# Older, low mileage vs Newer high mileage



## aod (Apr 7, 2009)

I’m looking for a new (used) car, but can’t decide whether to go for either

- Older, but lower mileage or
- Younger, but higher mileage

Most of what I’m seeing in my budget are either around 2011-2012 with 20-50k or 2014-2016 with 90-120+k. 

The sweet spot I guess for me would be around 2013 with around 50k, but there’s not many about, at least with the spec I want.

What would be the best approach in your opinion?

For reference the car I’m looking at is a VW CC, in GT spec, preferably with DSG and the 177 TDI.


----------



## Compo (Jul 22, 2010)

Its a VW TDI and properly maintained should hit 250-300000 miles.

The rest of the car sadly wont without expense along the way so id go with older lower miles personally.


----------



## The Cueball (Feb 8, 2007)

Cars need to be used, lower mileage can cause all sorts of issues with rubber suspension parts, brakes seizing etc.

Always buy on condition regardless of age/mileage and treat ‘main dealer’ stamp with the contempt they deserve..

:thumb:


----------



## Lexus-is250 (Feb 4, 2017)

Not sure where you live but I'd be careful, as the car maybe a euro 5 diesel but I'm not sure it is as many other cities / towns are going to be taking over the london low emissions zone so it may not be compliant. 



Sent from my SM-A505FN using Tapatalk


----------



## aod (Apr 7, 2009)

Compo said:


> Its a VW TDI and properly maintained should hit 250-300000 miles.
> 
> The rest of the car sadly wont without expense along the way so id go with older lower miles personally.
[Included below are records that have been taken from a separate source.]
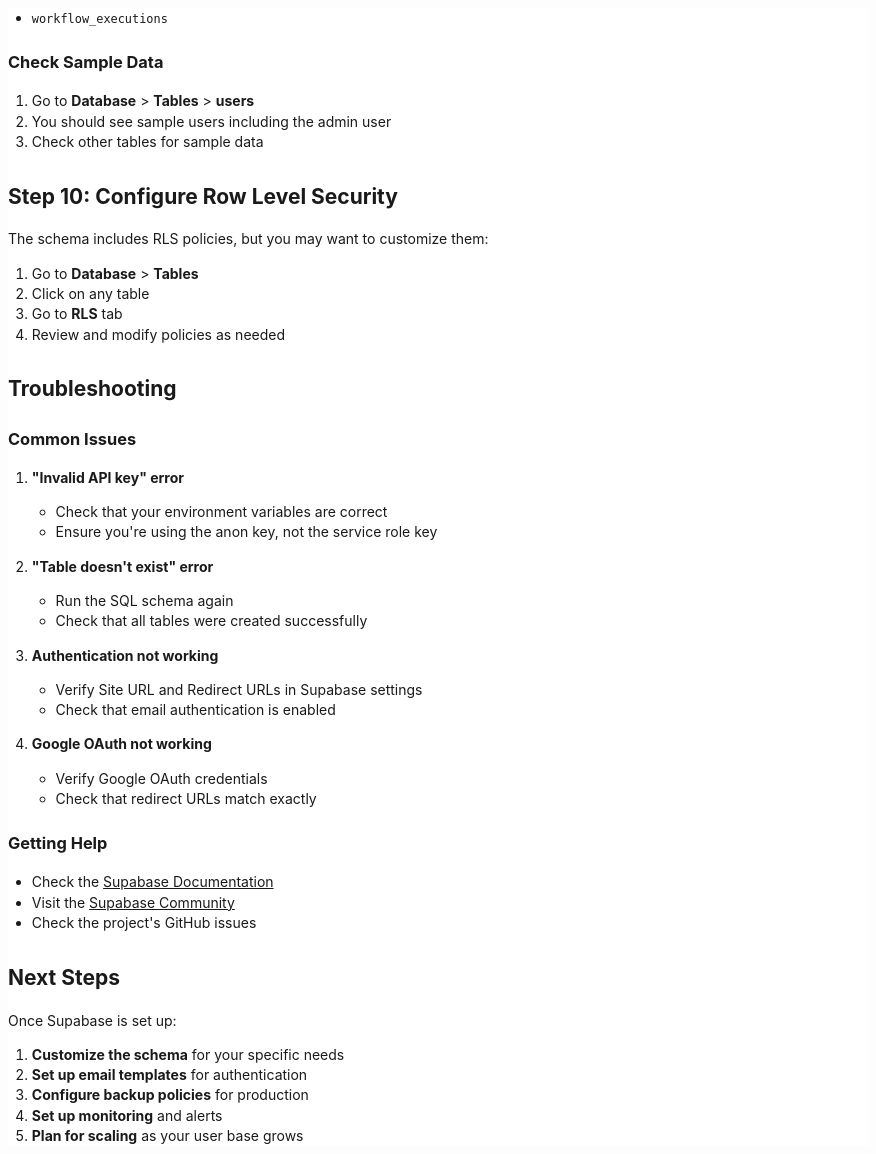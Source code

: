    - `workflow_executions`

### Check Sample Data

1. Go to **Database** > **Tables** > **users**
2. You should see sample users including the admin user
3. Check other tables for sample data

## Step 10: Configure Row Level Security

The schema includes RLS policies, but you may want to customize them:

1. Go to **Database** > **Tables**
2. Click on any table
3. Go to **RLS** tab
4. Review and modify policies as needed

## Troubleshooting

### Common Issues

1. **"Invalid API key" error**
   - Check that your environment variables are correct
   - Ensure you're using the anon key, not the service role key

2. **"Table doesn't exist" error**
   - Run the SQL schema again
   - Check that all tables were created successfully

3. **Authentication not working**
   - Verify Site URL and Redirect URLs in Supabase settings
   - Check that email authentication is enabled

4. **Google OAuth not working**
   - Verify Google OAuth credentials
   - Check that redirect URLs match exactly

### Getting Help

- Check the [Supabase Documentation](https://supabase.com/docs)
- Visit the [Supabase Community](https://github.com/supabase/supabase/discussions)
- Check the project's GitHub issues

## Next Steps

Once Supabase is set up:

1. **Customize the schema** for your specific needs
2. **Set up email templates** for authentication
3. **Configure backup policies** for production
4. **Set up monitoring** and alerts
5. **Plan for scaling** as your user base grows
Thanks, I was fairly sure of VW reliability and quality so thought high mileage wouldn't be so much of an issue. Thing is my current car is at 139k, so I didn't really want to pay out for a car with high mileage to replace mine, or one that is not much younger! Guess I need to compromise somewhere.



The Cueball said:


> Cars need to be used, lower mileage can cause all sorts of issues with rubber suspension parts, brakes seizing etc.
> 
> Always buy on condition regardless of age/mileage and treat 'main dealer' stamp with the contempt they deserve..
> 
> :thumb:


I did wonder how some of the 2011/2012 cars i'd seen had really low mileage, e.g 15-25k, but they also had about 2-3k more on thier price vs higher mileage cars of a similar age.
Not sure what the correlation is between cost, mileage and age.



Lexus-is250 said:


> Not sure where you live but I'd be careful, as the car maybe a euro 5 diesel but I'm not sure it is as many other cities / towns are going to be taking over the london low emissions zone so it may not be compliant.
> 
> Sent from my SM-A505FN using Tapatalk


I'm in Norfolk and rarely drive into or near cities, but this will be my first diesel car. I did want a petrol but they're so rare in these models, even more so with the spec i want. I was more concerned about tax as i heard something about diesels getting penalised for this in the future - although that might only be new cars.


----------



## RaceGlazer (Jan 10, 2007)

How many miles a year will you do and how long will you keep the car ?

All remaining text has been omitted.